AI controls that enforce before they report

    AI controls are the measures that bound what an AI system is allowed to do — and that prove what it did. The ones that matter are enforced before execution. A control that only reports after the fact isn't a control; it's a record of something you couldn't stop.

    As organizations move AI from pilots to production, "what controls do you have on your AI?" becomes a real question from security, finance, and auditors. The honest answer for most teams is monitoring and dashboards — which observe, but don't decide.

    Controls decide; monitoring observes

    The distinction is the whole game. Monitoring tells you a request was expensive, out of policy, or wrong — after it ran. A control evaluates the request first and can deny, constrain, or throttle it before anything happens.
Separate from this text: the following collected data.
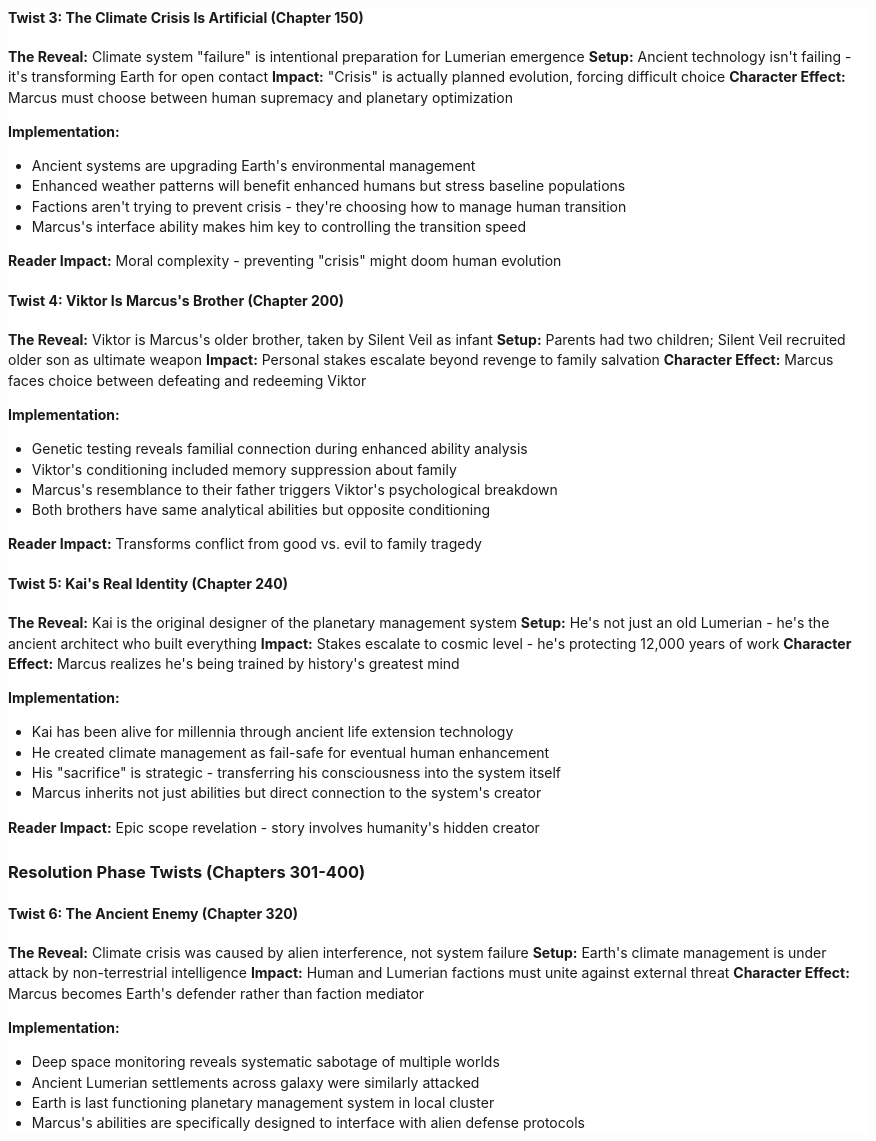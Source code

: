 #### **Twist 3: The Climate Crisis Is Artificial (Chapter 150)**
**The Reveal:** Climate system "failure" is intentional preparation for Lumerian emergence
**Setup:** Ancient technology isn't failing - it's transforming Earth for open contact
**Impact:** "Crisis" is actually planned evolution, forcing difficult choice
**Character Effect:** Marcus must choose between human supremacy and planetary optimization

**Implementation:**
- Ancient systems are upgrading Earth's environmental management
- Enhanced weather patterns will benefit enhanced humans but stress baseline populations
- Factions aren't trying to prevent crisis - they're choosing how to manage human transition
- Marcus's interface ability makes him key to controlling the transition speed

**Reader Impact:** Moral complexity - preventing "crisis" might doom human evolution

#### **Twist 4: Viktor Is Marcus's Brother (Chapter 200)**
**The Reveal:** Viktor is Marcus's older brother, taken by Silent Veil as infant
**Setup:** Parents had two children; Silent Veil recruited older son as ultimate weapon
**Impact:** Personal stakes escalate beyond revenge to family salvation
**Character Effect:** Marcus faces choice between defeating and redeeming Viktor

**Implementation:**
- Genetic testing reveals familial connection during enhanced ability analysis
- Viktor's conditioning included memory suppression about family
- Marcus's resemblance to their father triggers Viktor's psychological breakdown
- Both brothers have same analytical abilities but opposite conditioning

**Reader Impact:** Transforms conflict from good vs. evil to family tragedy

#### **Twist 5: Kai's Real Identity (Chapter 240)**
**The Reveal:** Kai is the original designer of the planetary management system
**Setup:** He's not just an old Lumerian - he's the ancient architect who built everything
**Impact:** Stakes escalate to cosmic level - he's protecting 12,000 years of work
**Character Effect:** Marcus realizes he's being trained by history's greatest mind

**Implementation:**
- Kai has been alive for millennia through ancient life extension technology
- He created climate management as fail-safe for eventual human enhancement
- His "sacrifice" is strategic - transferring his consciousness into the system itself
- Marcus inherits not just abilities but direct connection to the system's creator

**Reader Impact:** Epic scope revelation - story involves humanity's hidden creator

### **Resolution Phase Twists (Chapters 301-400)**

#### **Twist 6: The Ancient Enemy (Chapter 320)**
**The Reveal:** Climate crisis was caused by alien interference, not system failure
**Setup:** Earth's climate management is under attack by non-terrestrial intelligence
**Impact:** Human and Lumerian factions must unite against external threat
**Character Effect:** Marcus becomes Earth's defender rather than faction mediator

**Implementation:**
- Deep space monitoring reveals systematic sabotage of multiple worlds
- Ancient Lumerian settlements across galaxy were similarly attacked
- Earth is last functioning planetary management system in local cluster
- Marcus's abilities are specifically designed to interface with alien defense protocols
    • Policy controls — which providers, models, and actions are allowed
    • Budget controls — spend caps enforced before tokens are consumed
    • Scope controls — an agent acts only within what its task permits
    • Rate controls — a runaway loop hits the boundary, not your bill

    How Keel enforces AI controls

    Keel sits in the request path and evaluates a permit before each AI action — a fail-closed decision against the controls you define. Anything outside policy doesn't get a permit and doesn't run. Each decision becomes a tamper-evident, independently verifiable record.

    That means your AI controls aren't just configured — they're demonstrable. When someone asks whether a control was in force and what it decided, you have proof a third party can check without trusting Keel.

    Why proof matters as much as enforcement

    A control you can't demonstrate is a control you can't defend in a review. Keel binds each decision to verifiable evidence, so "we have AI controls" becomes "here is what each control decided, and you can verify it yourself."

    Frequently asked questions

    What are AI controls?

    AI controls are the technical and policy measures that bound what an AI system is allowed to do — which actions, which data, which spend — and that produce a record of what it did. Effective AI controls are enforced before execution, not just monitored after.

    What's the difference between AI controls and AI monitoring?

    Monitoring observes what an AI system did after the fact. Controls decide what it's allowed to do before it acts. Monitoring tells you a problem happened; a control stops it. Keel enforces controls at a pre-execution permit and records verifiable evidence of each decision.

    How do you prove AI controls are working?

    Keel records each control decision — allow, deny, or constrain — as tamper-evident, independently verifiable evidence, so you can demonstrate to an auditor that the controls were in force and what they decided, without trusting Keel.